Why Micromanagement Leads to Project Failure?


Do you have the habit of micromanaging the projects? If so, you should consider changing your approach to project management. This is not just optional. It is imperative that you change your style of managing as it contributes to a lot of project problems in the long run.

Micromanagers do not recognize that their behavior have a negative impact on the team. However, sooner or later the strategy creates ripples in the project team leading to turnover, dampened morale, and project failure.

If you are still not convinced about the dangers of micromanagement, you will change your view after reading about the dangers of this approach to project management.

1. Lack of Flexibility

Micromanagement stifles the creativity of the project team. Lack of autonomy in making project decisions forces the employees to do exactly what you desire, and nothing more. They will not modify their actions according to the demand of work.

No one will be willing to step out of the box to achieve extraordinary results. Instead, the same performance will continue that will lead to the same results. This lack of flexibility will prevent the growth of the organization that results due to increased employee productivity.

2. High Staff Turnover

Another disadvantage of micromanaging your staff is that it will lead to high staff turnover. Companies can’t afford to lose employees as hiring and training the new staff entails costs. Also, new staff won’t be as productive as the previous staff.

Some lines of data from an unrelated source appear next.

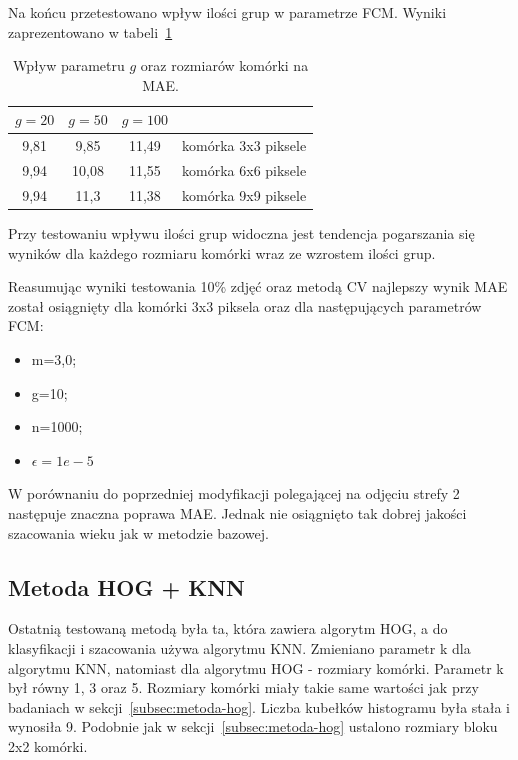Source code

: \documentclass[a4paper,twoside,12pt]{book}
\begin{document}
    Na końcu przetestowano wpływ ilości grup w parametrze FCM.
    Wyniki zaprezentowano w tabeli~\ref{tab.hog21}
    \begin{table}[h!]
        \centering
        \caption{Wpływ parametru $g$ oraz rozmiarów komórki na MAE.}
        \begin{tabular}{|c|c|c|c|}
            \hline
            $g=20$ & $g=50$ & $g=100$ &                     \\ \hline
            9,81 & 9,85 & 11,49 & komórka 3x3 piksele \\ \hline
            9,94 & 10,08 & 11,55 & komórka 6x6 piksele \\ \hline
            9,94 & 11,3 & 11,38 & komórka 9x9 piksele \\ \hline
        \end{tabular}
        \label{tab.hog21}
    \end{table}

    Przy testowaniu wpływu ilości grup widoczna jest tendencja pogarszania się wyników dla każdego rozmiaru komórki
    wraz ze wzrostem ilości grup.

    Reasumując wyniki testowania 10\% zdjęć oraz metodą CV najlepszy wynik MAE został osiągnięty dla komórki 3x3
    piksela oraz dla następujących parametrów FCM:
    \begin{itemize}
        \item m=3,0;
        \item g=10;
        \item n=1000;
        \item $\epsilon=1e-5$
    \end{itemize}

    W porównaniu do poprzedniej modyfikacji polegającej na odjęciu strefy 2 następuje znaczna poprawa MAE.
    Jednak nie osiągnięto tak dobrej jakości szacowania wieku jak w metodzie bazowej.

    \subsection{Metoda HOG + KNN}\label{subsec:metoda-hog-+-knn}
    Ostatnią testowaną metodą była ta, która zawiera algorytm HOG, a do klasyfikacji i szacowania używa algorytmu KNN.
    Zmieniano parametr k dla algorytmu KNN, natomiast dla algorytmu HOG - rozmiary komórki.
    Parametr k był równy 1, 3 oraz 5. Rozmiary komórki miały takie same wartości jak przy badaniach w
    sekcji~\ref{subsec:metoda-hog}.
    Liczba kubełków histogramu była stała i wynosiła 9. Podobnie jak w sekcji~\ref{subsec:metoda-hog} ustalono rozmiary
    bloku 2x2 komórki.
\end{document}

Micromanagement either due to perfectionism or lack of trust is not worth the cost of high staff turnover. It robs the organization of the momentum and affects the bottom line of the company.

3. Self-Burnout

The fact is that micromanagement is downright exhausting. Micromanaging involves a greater amount of energy. A project manager will quickly burnout when micromanaging the staff. Managing each and every aspect of the employees’ tasks will make you burn out due to which you won’t be able to perform to your capacity. This will result in negative impact on the overall project outcome. When you micromanage, you will have less energy for other more important tasks such as curtailing costs, risk planning, and ensuring efficient use of resources.

To conclude, micromanagement is an outdated and inefficient strategy. It’s not only bad for the employees, but bad for you and the company. Ideally, a project manager should spend time in seeking suppliers, partners, board members, clients, and investors. The manager should also coordinate the efforts of the staff. This is much more important than micromanaging daily activities of the employees.

Consider using collaboration software to delegate tasks, set assignments, and measure performance of the employees. Being able to prioritize and monitor the employee’s progress through a work management software will save time and effort in managing the employees. You will have more time focusing on another more strategic aspect of the projects.